TrainValidationSplit
import org.apache.spark.ml.Pipeline
import org.apache.spark.ml.classification.LogisticRegression
import org.apache.spark.ml.evaluation.{BinaryClassificationEvaluator, RegressionEvaluator}
import org.apache.spark.ml.feature.{HashingTF, Tokenizer}
import org.apache.spark.ml.linalg.Vector
import org.apache.spark.ml.tuning.{ParamGridBuilder, TrainValidationSplit}
import org.apache.spark.sql.{Row, SparkSession}
// Prepare training and test data.
val data = spark.createDataFrame(Seq(
(0L, "a b c d e spark", 1.0),
(1L, "b d", 0.0),
(2L, "spark f g h", 1.0),
(3L, "hadoop mapreduce", 0.0),
(4L, "b spark who", 1.0),
(5L, "g d a y", 0.0),
(6L, "spark fly", 1.0),
(7L, "was mapreduce", 0.0),
(8L, "e spark program", 1.0),
(9L, "a e c l", 0.0),
(10L, "spark compile", 1.0),
(11L, "hadoop software", 0.0)
)).toDF("id", "text", "label")
// Configure an ML pipeline, which consists of three stages: tokenizer, hashingTF, and lr.

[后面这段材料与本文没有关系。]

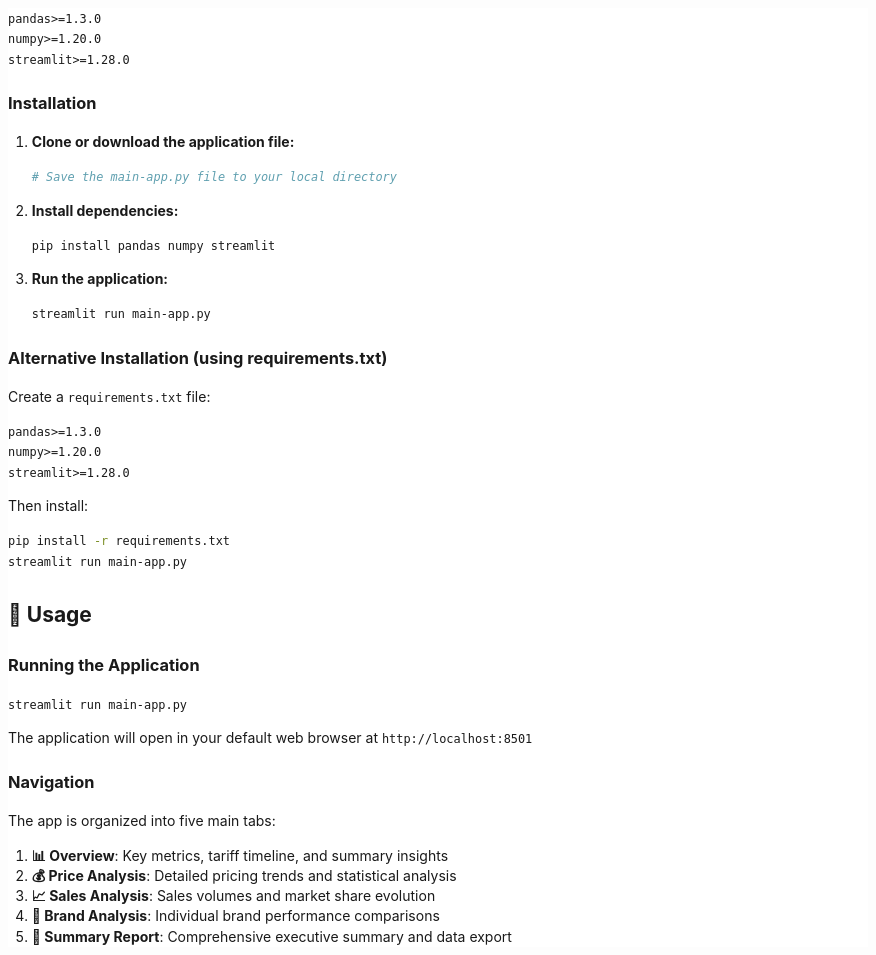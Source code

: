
 ```
pandas>=1.3.0
numpy>=1.20.0
streamlit>=1.28.0
```

### Installation

1. **Clone or download the application file:**
   ```bash
   # Save the main-app.py file to your local directory
   ```

2. **Install dependencies:**
   ```bash
   pip install pandas numpy streamlit
   ```

3. **Run the application:**
   ```bash
   streamlit run main-app.py
   ```

### Alternative Installation (using requirements.txt)

Create a `requirements.txt` file:
```
pandas>=1.3.0
numpy>=1.20.0
streamlit>=1.28.0
```

Then install:
```bash
pip install -r requirements.txt
streamlit run main-app.py
```

## 🚀 Usage

### Running the Application

```bash
streamlit run main-app.py
```

The application will open in your default web browser at `http://localhost:8501`

### Navigation

The app is organized into five main tabs:

1. **📊 Overview**: Key metrics, tariff timeline, and summary insights
2. **💰 Price Analysis**: Detailed pricing trends and statistical analysis
3. **📈 Sales Analysis**: Sales volumes and market share evolution
4. **🏢 Brand Analysis**: Individual brand performance comparisons
5. **📖 Summary Report**: Comprehensive executive summary and data export
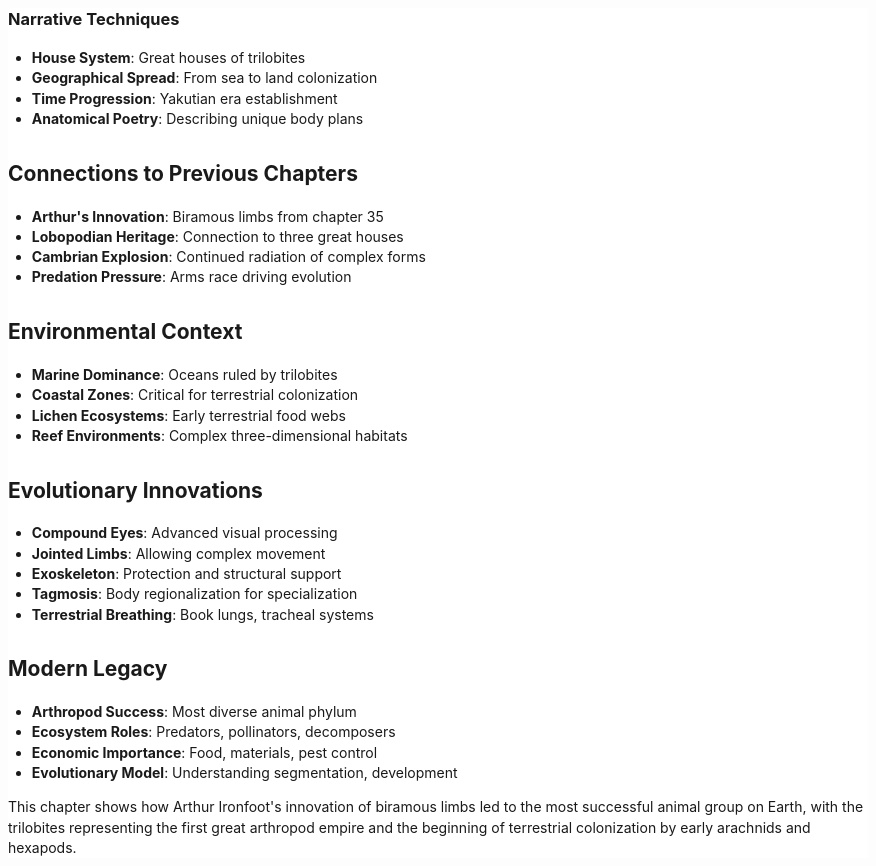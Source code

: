 ### Narrative Techniques
- **House System**: Great houses of trilobites
- **Geographical Spread**: From sea to land colonization
- **Time Progression**: Yakutian era establishment
- **Anatomical Poetry**: Describing unique body plans

## Connections to Previous Chapters
- **Arthur's Innovation**: Biramous limbs from chapter 35
- **Lobopodian Heritage**: Connection to three great houses
- **Cambrian Explosion**: Continued radiation of complex forms
- **Predation Pressure**: Arms race driving evolution

## Environmental Context
- **Marine Dominance**: Oceans ruled by trilobites
- **Coastal Zones**: Critical for terrestrial colonization
- **Lichen Ecosystems**: Early terrestrial food webs
- **Reef Environments**: Complex three-dimensional habitats

## Evolutionary Innovations
- **Compound Eyes**: Advanced visual processing
- **Jointed Limbs**: Allowing complex movement
- **Exoskeleton**: Protection and structural support
- **Tagmosis**: Body regionalization for specialization
- **Terrestrial Breathing**: Book lungs, tracheal systems

## Modern Legacy
- **Arthropod Success**: Most diverse animal phylum
- **Ecosystem Roles**: Predators, pollinators, decomposers
- **Economic Importance**: Food, materials, pest control
- **Evolutionary Model**: Understanding segmentation, development

This chapter shows how Arthur Ironfoot's innovation of biramous limbs led to the most successful animal group on Earth, with the trilobites representing the first great arthropod empire and the beginning of terrestrial colonization by early arachnids and hexapods.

val tokenizer = new Tokenizer()
.setInputCol("text")
.setOutputCol("words")
val hashingTF = new HashingTF()
.setInputCol(tokenizer.getOutputCol)
.setOutputCol("features")
val lr = new LogisticRegression()
.setMaxIter(10)
val pipeline = new Pipeline()
.setStages(Array(tokenizer, hashingTF, lr))
// We use a ParamGridBuilder to construct a grid of parameters to search over.
// TrainValidationSplit will try all combinations of values and determine best model using
// the evaluator.
val paramGrid = new ParamGridBuilder()
.addGrid(lr.regParam, Array(0.1, 0.01))
.addGrid(lr.fitIntercept)
.addGrid(lr.elasticNetParam, Array(0.0, 0.5, 1.0))
.build()
// In this case the estimator is a Pipeline
// A TrainValidationSplit requires an Estimator, a set of Estimator ParamMaps, and an Evaluator.
val trainValidationSplit = new TrainValidationSplit()
.setEstimator(pipeline)
.setEvaluator(new BinaryClassificationEvaluator)
.setEstimatorParamMaps(paramGrid)
// 80% of the data will be used for training and the remaining 20% for validation.
.setTrainRatio(0.8)
// Run train validation split, and choose the best set of parameters.
val model = trainValidationSplit.fit(data)
val test = spark.createDataFrame(Seq(
(4L, "spark i j k"),
(5L, "l m n"),
(6L, "mapreduce spark"),
(7L, "apache hadoop")
)).toDF("id", "text")
// Make predictions on test data. model is the model with combination of parameters
// that performed best.
model.transform(test)
.select("id", "text", "probability", "prediction")
.collect()
.foreach { case Row(id: Long, text: String, prob: Vector, prediction: Double) =>
println(s"($id, $text) --> prob=$prob, prediction=$prediction")
}
输出
(4, spark i j k) --> prob=[0.26612878920913,0.73387121079087], prediction=1.0
(5, l m n) --> prob=[0.9209302389399868,0.0790697610600131], prediction=0.0
(6, mapreduce spark) --> prob=[0.4429343598469927,0.5570656401530073], prediction=1.0
(7, apache hadoop) --> prob=[0.8583692828862762,0.14163071711372377], prediction=0.0
TrainValidationSplit
将输入数据按照setTrainRatio()
的参数切分为训练集和验证集,根据模型在验证集上的表现,找出所有的参数组合中表现最好的一组,作为模型的最优参数。相较于CrossValidator
对每一种参数组合都会评估多次,TrainValidationSplit只需对每一种参数组合评估一次,因此计算成本更低。但是当数据集的规模不是很大时,可能会因为数据分布的不均匀,影响模型选择的结果。